Job gains unexpectedly slowed in April as states lifted COVID-19 restrictions on businesses and more people are vaccinated. Total payroll employment rose by only 266,000 and the unemployment rate increased to 6.1% in April. This was a surprisingly disappointing report on the macro level.
Residential construction employment rose by 3,100 in April, after an increase of 28,700 in March. Non-residential construction lost 2,900 positions in April, reflecting declines in nonresidential specialty trade contractors (-11,800). Currently, residential construction employment exceeds its level in February 2020, while only 62% of non-residential construction jobs lost in March and April have been recovered. Aggregate construction industry (both residential and non-residential) employment totaled 7.5 million in April.
In April, total nonfarm payroll employment increased by 266,000, reported in the Employment Situation Summary.

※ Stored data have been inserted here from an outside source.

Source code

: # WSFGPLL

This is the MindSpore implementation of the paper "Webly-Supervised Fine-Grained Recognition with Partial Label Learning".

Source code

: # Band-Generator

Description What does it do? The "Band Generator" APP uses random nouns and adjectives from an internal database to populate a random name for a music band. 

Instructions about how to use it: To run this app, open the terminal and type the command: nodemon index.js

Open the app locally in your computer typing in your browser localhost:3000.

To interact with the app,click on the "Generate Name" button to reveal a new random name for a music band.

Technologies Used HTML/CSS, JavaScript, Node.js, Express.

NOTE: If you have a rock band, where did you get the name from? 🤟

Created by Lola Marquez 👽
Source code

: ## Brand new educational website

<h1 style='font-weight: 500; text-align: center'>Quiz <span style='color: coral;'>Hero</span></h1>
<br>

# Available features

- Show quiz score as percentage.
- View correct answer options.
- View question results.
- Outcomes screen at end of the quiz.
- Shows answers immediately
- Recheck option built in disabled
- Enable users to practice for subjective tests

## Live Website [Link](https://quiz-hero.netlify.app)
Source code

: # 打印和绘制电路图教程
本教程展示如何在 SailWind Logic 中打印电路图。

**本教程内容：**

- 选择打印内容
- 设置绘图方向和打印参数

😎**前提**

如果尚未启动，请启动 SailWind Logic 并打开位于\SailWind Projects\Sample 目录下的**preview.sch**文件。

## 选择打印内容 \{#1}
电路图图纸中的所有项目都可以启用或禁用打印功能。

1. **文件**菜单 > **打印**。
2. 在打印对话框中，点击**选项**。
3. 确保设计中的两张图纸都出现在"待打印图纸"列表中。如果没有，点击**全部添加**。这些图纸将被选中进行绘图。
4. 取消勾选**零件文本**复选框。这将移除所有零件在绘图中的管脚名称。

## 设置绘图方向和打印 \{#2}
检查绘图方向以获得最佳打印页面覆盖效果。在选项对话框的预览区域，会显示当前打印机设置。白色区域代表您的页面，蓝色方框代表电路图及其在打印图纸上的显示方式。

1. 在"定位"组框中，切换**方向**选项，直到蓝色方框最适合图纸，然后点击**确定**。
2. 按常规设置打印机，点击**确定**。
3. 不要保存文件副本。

It marks the fourth consecutive gain after a decline of 306,000 jobs in December. Employments in February and March together were revised down by 78,000. The February increase was revised up by 68,000, while the March increase was revised down by 146,000 from 916,000 to 770,000.
The economy lost 22.4 million jobs in March and April of 2020 due to the impact of the COVID-19 pandemic. By April 2021, 14.1 million jobs have been recovered, however, total nonfarm employment in April is still 8.2 million lower than its February 2020 level, a year ago.
Meanwhile, the unemployment rate rose to 6.1% in April, from 6.0% in March. It was 8.7 percentage points lower than its recent high of 14.8% in April and 2.6 percentage points higher than the rate in February 2020. The labor force participation rate, the proportion of the population either looking for a job or already with a job, rose by 0.2 percentage points to 61.7% in April. The April increase in the labor force participation rate reflected the decrease in the number of persons not in the labor force and the increase in the number of persons in the labor force, with increases in the numbers of persons employed (+328,000) and unemployed (+102,000).
In April, employment in leisure and hospitality increased by 331,000, the most gain among all the major industries. Government, other services, financial activities, and health care and social assistance had job gains as well, while employments in professional and business services, transportation and warehousing, durable goods and educational services declined.
Employment in the overall construction sector was unchanged in April, following a revised increase of 97,000 jobs in March. Residential construction added 3,100 jobs in April, after an increase of 28,700 in March.
Residential construction employment now stands at 3.0 million in April, broken down as 869,000 builders and 2.2 million residential specialty trade contractors. The 6-month moving average of job gains for residential construction was 13,400 a month. Over the last 12 months, home builders and remodelers added 515,300 jobs on a net basis. Since the low point following the Great Recession, residential construction has gained 1,045,200 positions.
In April, the unemployment rate for construction workers declined to 6.5% on a seasonally adjusted basis. After reaching 14.1% in April due to the impact of the COVID-19 pandemic, the unemployment rate for construction workers has been trending lower for the past twelve months.